I think you have to be careful with that technique. In general, the minimum of the function $f(z) = g(z) + h(z)$ occurs when $g'(z) + h'(z) = 0$ and not when $g(z) = h(z)$. The GM of $\sqrt{g(z)h(z)}$ may be unrelated to the minimum value.

Yes, but in our case the GM is independent of $z$.

In our case, $x = az$ and $y = b/z$ with $a$ and $b$ positive numbers. So, the GM of $x$ and $y$ is GM = $\sqrt{ab}$ for all nonzero values of $z$. Hence the AM of $x$ and $y$ must be $\ge \sqrt{ab}$ for all $z$. $$ \text{AM} = \frac 1 2 (x + y) = \frac 1 2 (az + \frac b z) \ge \sqrt{ab}$$To see that the minimum value of the AM is, in fact, $\sqrt{ab}$, we note that it should be clear that there is a value of $z$ such that $az = b/z$ and, hence, $x = y$. When $x = y$, the AM of $x$ and $y$ equals the GM of $x$ and $y$. So, we can conclude that the minimum value of $\frac 1 2 (az + b/z) = \sqrt{ab}$.
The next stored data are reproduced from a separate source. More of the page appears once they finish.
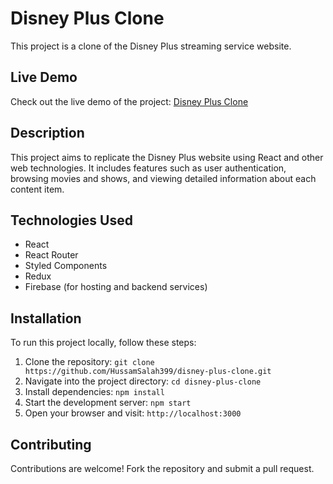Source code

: # Disney Plus Clone

This project is a clone of the Disney Plus streaming service website.

## Live Demo

Check out the live demo of the project: [Disney Plus Clone](https://disneyplus-clone-82710.firebaseapp.com/)

## Description

This project aims to replicate the Disney Plus website using React and other web technologies. It includes features such as user authentication, browsing movies and shows, and viewing detailed information about each content item.

## Technologies Used

- React
- React Router
- Styled Components
- Redux
- Firebase (for hosting and backend services)

## Installation

To run this project locally, follow these steps:

1. Clone the repository: `git clone https://github.com/HussamSalah399/disney-plus-clone.git`
2. Navigate into the project directory: `cd disney-plus-clone`
3. Install dependencies: `npm install`
4. Start the development server: `npm start`
5. Open your browser and visit: `http://localhost:3000`

## Contributing

Contributions are welcome! Fork the repository and submit a pull request.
I'm sure that's not the clearest argument. But I hope it makes sense.

 

[PeroK]

Yes, but in our case the GM is independent of $z$.
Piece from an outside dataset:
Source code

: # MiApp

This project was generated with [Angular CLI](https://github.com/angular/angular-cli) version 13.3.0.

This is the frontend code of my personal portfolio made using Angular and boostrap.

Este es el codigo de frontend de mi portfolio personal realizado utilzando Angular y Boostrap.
The technique works as long as the minimum occurs when the two functions are equal. Which is the case here. But, in general, it is not a valid technique for minimizing a function.

 

[TSny]

I agree, it's not a general method of finding a minimum. But, I think it's neat when it applies (which probably isn't that often).

Take $F(x) = \dfrac{8 \cot x}{\sqrt x} + 2 \sqrt x \tan x$

The product of the two terms is the constant 16. The first term monotonically decreases for $0 < x < \pi/2$ and the second term monotonically increases for $0< x < \pi/2$. So, there must be a value of $x$ in this range where the two terms are equal. So, we can use the AM-GM inequality to see that the minimum of $F(x)$ in this range is $2\sqrt{16} = 8$.

 

[PeroK]

I agree, it's not a general method of finding a minimum. But, I think it's neat when it applies (which probably isn't that often).
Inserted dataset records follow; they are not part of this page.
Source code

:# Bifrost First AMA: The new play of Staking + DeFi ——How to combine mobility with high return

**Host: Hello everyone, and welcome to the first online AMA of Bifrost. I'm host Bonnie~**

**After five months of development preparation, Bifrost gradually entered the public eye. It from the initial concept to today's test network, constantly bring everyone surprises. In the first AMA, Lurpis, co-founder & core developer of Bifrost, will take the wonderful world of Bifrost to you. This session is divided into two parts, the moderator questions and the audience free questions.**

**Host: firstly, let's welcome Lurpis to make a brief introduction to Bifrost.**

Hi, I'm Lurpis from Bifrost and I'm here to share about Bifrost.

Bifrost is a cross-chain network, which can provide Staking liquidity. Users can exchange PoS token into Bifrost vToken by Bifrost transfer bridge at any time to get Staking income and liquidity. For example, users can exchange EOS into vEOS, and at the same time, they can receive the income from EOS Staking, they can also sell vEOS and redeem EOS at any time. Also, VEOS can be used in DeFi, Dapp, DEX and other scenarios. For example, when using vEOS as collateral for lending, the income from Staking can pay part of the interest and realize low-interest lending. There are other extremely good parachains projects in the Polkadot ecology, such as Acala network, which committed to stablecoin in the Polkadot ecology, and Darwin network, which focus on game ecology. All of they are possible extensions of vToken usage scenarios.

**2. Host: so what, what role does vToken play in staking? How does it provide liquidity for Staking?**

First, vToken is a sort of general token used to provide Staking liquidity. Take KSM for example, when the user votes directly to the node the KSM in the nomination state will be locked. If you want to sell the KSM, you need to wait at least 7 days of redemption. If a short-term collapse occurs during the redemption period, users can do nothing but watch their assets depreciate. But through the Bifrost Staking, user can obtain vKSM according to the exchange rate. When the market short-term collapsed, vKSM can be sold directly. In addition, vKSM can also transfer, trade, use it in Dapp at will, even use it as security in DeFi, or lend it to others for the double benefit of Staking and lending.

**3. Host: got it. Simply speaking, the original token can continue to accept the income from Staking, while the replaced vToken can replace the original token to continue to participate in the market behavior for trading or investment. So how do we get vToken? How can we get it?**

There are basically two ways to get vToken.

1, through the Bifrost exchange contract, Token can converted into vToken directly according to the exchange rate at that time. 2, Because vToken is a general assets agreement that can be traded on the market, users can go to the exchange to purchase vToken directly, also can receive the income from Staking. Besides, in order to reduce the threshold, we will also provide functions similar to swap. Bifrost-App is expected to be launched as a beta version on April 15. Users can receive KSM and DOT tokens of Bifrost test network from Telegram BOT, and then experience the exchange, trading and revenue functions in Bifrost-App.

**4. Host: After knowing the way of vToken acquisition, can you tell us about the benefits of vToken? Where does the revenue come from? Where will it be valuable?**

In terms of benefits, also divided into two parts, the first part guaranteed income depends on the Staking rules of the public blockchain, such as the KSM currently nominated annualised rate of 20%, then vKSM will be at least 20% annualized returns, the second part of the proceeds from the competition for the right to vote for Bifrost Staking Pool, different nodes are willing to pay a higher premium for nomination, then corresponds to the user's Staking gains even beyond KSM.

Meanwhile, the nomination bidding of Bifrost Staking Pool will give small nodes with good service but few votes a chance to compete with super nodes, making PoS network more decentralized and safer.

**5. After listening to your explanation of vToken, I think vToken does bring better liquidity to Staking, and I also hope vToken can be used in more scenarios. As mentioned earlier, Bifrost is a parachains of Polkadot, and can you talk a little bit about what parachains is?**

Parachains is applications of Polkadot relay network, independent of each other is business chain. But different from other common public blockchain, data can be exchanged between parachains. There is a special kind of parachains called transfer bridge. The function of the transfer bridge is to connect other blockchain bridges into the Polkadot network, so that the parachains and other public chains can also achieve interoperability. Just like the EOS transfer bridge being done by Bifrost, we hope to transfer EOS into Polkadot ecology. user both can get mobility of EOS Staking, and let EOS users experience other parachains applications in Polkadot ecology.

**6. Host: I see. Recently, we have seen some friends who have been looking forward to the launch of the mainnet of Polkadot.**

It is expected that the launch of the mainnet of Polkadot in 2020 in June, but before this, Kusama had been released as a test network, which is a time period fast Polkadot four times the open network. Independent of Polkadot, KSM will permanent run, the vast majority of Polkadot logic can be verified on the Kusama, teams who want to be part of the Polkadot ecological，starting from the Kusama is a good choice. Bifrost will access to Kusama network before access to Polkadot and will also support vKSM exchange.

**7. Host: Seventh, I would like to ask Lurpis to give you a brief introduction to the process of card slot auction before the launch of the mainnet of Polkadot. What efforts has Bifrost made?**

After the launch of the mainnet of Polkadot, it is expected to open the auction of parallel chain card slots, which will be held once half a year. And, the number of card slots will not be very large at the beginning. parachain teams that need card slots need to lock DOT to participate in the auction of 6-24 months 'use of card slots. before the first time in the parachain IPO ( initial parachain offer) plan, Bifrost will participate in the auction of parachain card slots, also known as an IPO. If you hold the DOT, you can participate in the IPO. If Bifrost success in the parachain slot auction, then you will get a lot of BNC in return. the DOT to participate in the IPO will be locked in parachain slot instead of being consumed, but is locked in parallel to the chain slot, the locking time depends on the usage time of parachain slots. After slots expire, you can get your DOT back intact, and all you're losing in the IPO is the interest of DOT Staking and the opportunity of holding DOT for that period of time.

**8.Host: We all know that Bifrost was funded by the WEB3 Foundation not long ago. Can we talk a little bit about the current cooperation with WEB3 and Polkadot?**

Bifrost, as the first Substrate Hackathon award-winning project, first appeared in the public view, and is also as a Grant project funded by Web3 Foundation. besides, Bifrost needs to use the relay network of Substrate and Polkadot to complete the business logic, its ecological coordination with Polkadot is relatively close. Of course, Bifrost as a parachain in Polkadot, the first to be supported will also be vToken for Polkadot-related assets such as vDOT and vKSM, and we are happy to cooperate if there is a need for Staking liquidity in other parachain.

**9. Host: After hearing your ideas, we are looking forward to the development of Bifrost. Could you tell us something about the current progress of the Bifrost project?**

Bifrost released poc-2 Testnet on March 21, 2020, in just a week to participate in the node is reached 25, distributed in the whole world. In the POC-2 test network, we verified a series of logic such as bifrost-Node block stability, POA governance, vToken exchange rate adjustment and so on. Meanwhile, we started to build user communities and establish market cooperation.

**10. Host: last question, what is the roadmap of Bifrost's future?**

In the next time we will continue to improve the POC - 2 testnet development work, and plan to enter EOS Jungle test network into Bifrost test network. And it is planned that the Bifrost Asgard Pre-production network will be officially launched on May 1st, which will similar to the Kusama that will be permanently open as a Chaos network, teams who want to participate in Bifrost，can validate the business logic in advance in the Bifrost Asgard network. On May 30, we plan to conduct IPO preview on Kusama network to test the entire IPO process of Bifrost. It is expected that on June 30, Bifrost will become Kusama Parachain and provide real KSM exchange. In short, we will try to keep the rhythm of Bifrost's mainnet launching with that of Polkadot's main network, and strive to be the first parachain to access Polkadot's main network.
Take $F(x) = \dfrac{8 \cot x}{\sqrt x} + 2 \sqrt x \tan x$

It applies to any function of the form $af(x) + \frac b {f(x)}$ , which that one is.

 

[TSny]

It applies to any function of the form $af(x) + \frac b {f(x)}$ , which that one is.

Yes.

Edit: I think there is also the condition that the two terms $af(x)$ and $\dfrac b {f(x)}$ be positive.

 

[Steve4Physics]

It applies to any function of the form $af(x) + \frac b {f(x)}$ , which that one is.

Providing $af(x)$ and $\frac b {f(x)}$ are both positive in the domain of interest!

 

[PeroK]

Providing $af(x)$ and $\frac b {f(x)}$ are both positive in the domain of interest!

The main criterion is that their ranges overlap. I forgot to add that above.

 

[TSny]

The main criterion is that their ranges overlap. I forgot to add that above.

Yes, in my example I should have said that the first term decreases from $\infty$ to $0$ while the second term increases from $0$ to $\infty$ for $0<x<\pi/2$. Thus, there is an $x$ in this domain where the two terms are equal.

 

[Bling Fizikst]

In general $(a,b>0)$ , if $z>0$ then $$az+\frac{b}{z}\geq 2\sqrt{az\cdot\frac{b}{z}}=2\sqrt{ab}$$ If $z<0\implies -z>0$ then $$-az-\frac{b}{z}\geq 2\sqrt{-az\cdot\frac{-b}{z}} =2\sqrt{ab}\implies az+\frac{b}{z}\leq -2\sqrt{ab}$$